Setelah itu, Kiai Abbas pindah lagi ke pesantren di daerah Jawa Tengah, tepatnya di Tegal, pesantren tersebut diasuh oleh Kiai Ubaidah. Lalu beliau melanjutkan belajarnya lagi di pondok pesantren Tebuireng, Jombang, yang waktu itu merupakan pondok pesantren yang terkenal yang diasuh oleh Kiai Hasyim Asy’ari. Ditempat tersebutlah beliau bertemu dengan rekan-rekannya, sesame santri keliling yang progresif, diantaranya Kiai Wahab Chasbullah yang sekarang kita kenal sebagai tokoh yang sangat penting dalam didalam pembentukan organisasi kaum santri, yaitu Nahdlatul Ulama (NU).
Belum puas dengan hanya mesantren di Pondok Pesantran asuhan Kiai Hasyim Asy’ari kemudaian beliau berangkat untuk memperdalam ilmunya ke Saudi Arabia atau yang dulu dikenal dengan Tanah Hejaz. Di tanah Hejaz beliau sempat belajar dengan Kiai Machfudz Termas Pacitan Jawa Timur yang merupakan ulama asli Nusantara yang sangat terkenal disana, disana beliau juga bertemu lagi dengan banyak santri keliling selain Kiai Wahab Chasbullah, diantaranya beliau bertemu dengan Kiai Bakir dari Yogyakarta dan juga Kiai Abdillah dari Surabaya.
Dalam mengusir penjajah Inggris dalam peristiwa 10 November 1945 di Surabaya, Kiai Abbaslah yang menjadi garda terdepan. Setelah Resolusi Jihad atau seruan untuk mengusir penjajah yang ingin menginjak kembali bumi pertiwi dikeluarkan oleh Kiai Hasyim Asy’ari pada tanggal 22 Oktober, para Kiai dan ribuan Santri langsung bergerak menuju Surabaya. Bung Tomo yang merupakan murid dari Kiai Hasyim Asy’ari juga ikut berperan sebagai orator utama yang selalu berkomunikasi aktif.

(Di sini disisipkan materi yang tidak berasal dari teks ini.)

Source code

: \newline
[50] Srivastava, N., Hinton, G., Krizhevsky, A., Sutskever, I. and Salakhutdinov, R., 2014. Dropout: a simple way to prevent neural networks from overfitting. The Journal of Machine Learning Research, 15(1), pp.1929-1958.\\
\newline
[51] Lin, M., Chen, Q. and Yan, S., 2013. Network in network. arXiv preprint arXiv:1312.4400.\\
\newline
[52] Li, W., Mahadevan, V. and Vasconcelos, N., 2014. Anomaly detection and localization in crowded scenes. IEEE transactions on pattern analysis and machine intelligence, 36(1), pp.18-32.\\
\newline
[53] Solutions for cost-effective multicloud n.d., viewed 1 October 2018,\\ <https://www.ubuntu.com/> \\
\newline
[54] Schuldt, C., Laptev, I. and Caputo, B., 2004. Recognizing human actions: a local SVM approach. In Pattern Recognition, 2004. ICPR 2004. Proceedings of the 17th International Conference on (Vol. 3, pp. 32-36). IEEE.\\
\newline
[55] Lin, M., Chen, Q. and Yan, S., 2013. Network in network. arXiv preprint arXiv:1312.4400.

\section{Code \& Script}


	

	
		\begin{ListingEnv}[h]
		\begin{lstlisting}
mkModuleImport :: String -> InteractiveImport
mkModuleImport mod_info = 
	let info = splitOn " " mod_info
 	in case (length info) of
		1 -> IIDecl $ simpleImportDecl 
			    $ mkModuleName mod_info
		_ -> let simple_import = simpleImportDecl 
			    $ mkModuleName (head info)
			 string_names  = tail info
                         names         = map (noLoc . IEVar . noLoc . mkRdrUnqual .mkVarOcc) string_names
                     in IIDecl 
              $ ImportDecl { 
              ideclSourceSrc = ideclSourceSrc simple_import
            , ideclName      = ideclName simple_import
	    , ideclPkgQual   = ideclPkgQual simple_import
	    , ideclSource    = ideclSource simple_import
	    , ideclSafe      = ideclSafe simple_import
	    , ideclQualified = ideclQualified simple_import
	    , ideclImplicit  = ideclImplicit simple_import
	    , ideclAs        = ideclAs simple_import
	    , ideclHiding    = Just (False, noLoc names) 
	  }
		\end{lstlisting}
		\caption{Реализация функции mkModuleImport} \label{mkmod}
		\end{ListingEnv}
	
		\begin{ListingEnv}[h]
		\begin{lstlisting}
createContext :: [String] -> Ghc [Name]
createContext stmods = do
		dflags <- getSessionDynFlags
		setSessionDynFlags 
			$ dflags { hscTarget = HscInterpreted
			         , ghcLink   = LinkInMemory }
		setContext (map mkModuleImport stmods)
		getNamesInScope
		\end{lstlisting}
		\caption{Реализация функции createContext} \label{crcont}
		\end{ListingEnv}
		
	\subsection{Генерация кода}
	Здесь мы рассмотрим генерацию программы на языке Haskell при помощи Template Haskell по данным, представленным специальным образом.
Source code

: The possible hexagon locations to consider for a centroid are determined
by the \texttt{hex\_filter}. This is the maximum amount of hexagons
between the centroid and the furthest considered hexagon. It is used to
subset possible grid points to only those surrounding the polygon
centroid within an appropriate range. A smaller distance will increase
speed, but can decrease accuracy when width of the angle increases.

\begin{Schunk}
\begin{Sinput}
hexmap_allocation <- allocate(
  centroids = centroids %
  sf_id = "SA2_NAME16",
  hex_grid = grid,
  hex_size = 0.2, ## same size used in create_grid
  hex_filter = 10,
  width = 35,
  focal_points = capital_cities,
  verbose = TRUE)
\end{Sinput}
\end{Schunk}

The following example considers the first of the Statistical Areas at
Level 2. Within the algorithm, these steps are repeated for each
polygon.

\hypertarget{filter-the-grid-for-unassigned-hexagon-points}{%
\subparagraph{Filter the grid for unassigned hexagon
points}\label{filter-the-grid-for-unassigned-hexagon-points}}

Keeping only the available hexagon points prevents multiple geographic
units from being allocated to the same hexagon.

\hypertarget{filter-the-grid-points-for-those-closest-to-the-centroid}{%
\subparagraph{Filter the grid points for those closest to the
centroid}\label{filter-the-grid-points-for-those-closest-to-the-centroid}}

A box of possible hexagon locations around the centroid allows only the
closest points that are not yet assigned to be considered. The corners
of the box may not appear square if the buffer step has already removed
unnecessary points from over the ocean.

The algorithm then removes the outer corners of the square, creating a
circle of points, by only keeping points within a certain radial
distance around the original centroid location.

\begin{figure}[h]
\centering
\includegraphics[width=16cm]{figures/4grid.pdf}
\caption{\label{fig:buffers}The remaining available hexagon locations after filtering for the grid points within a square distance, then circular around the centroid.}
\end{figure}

Sebelum seorang pendekar yang disegani asal Cirebon datang yaitu Kiai Abbas, Kiai Wahab Chasbullah yang saat itu memimpin pasukan Kiai dan Ssantri yang bernama Sabilillah dan Hizbullah tidak akan mengizinkan untuk melakukan serangan. Kiai Abbas kemudian datang bersama rombongan dan langsung bergabung dalam barisan perang. Kiai Abbas dikenal sebagai orang yang sakti dan paling berjasa dalam meledakan pasukan tempur Inggris yang jumlah dan senjatannya tidak sebanding dengan para pasukan kemerdekaan pada saat itu.
Dalam sejarah tersebut, santri kelilinglah yang paling terekspos dan apalagi merupakan sebagai seorang pahlawan nasional, termasuk Kiai Abbas sendiri. Sejarah nasional Indonesia lebih senang menuliskan peristiwa-peristiwa besar ataupun tokoh-tokoh besar yang berpengaruh besar yang erat kaitannya dengan penguasa, entahah bersahabat atau bermusuhan atau juga tokoh yang ditulis oleh pencatat-pencatat dan juga pelancong yang dibawa oleh penguasa. Baru-baru ini mulai muncul suatu kesadaran sejarah yang bias dikatakan baru yaitu mengamati sejarah dari sudut yang kecil-kecil, baik tokoh maupun fenomena, seperti halnya santri keliling yang bias jadi merupakan sejarah dalam arti sesungguhnya, atau dapat dikatakan sebagai sejarah peradaban yang sesungguhnya.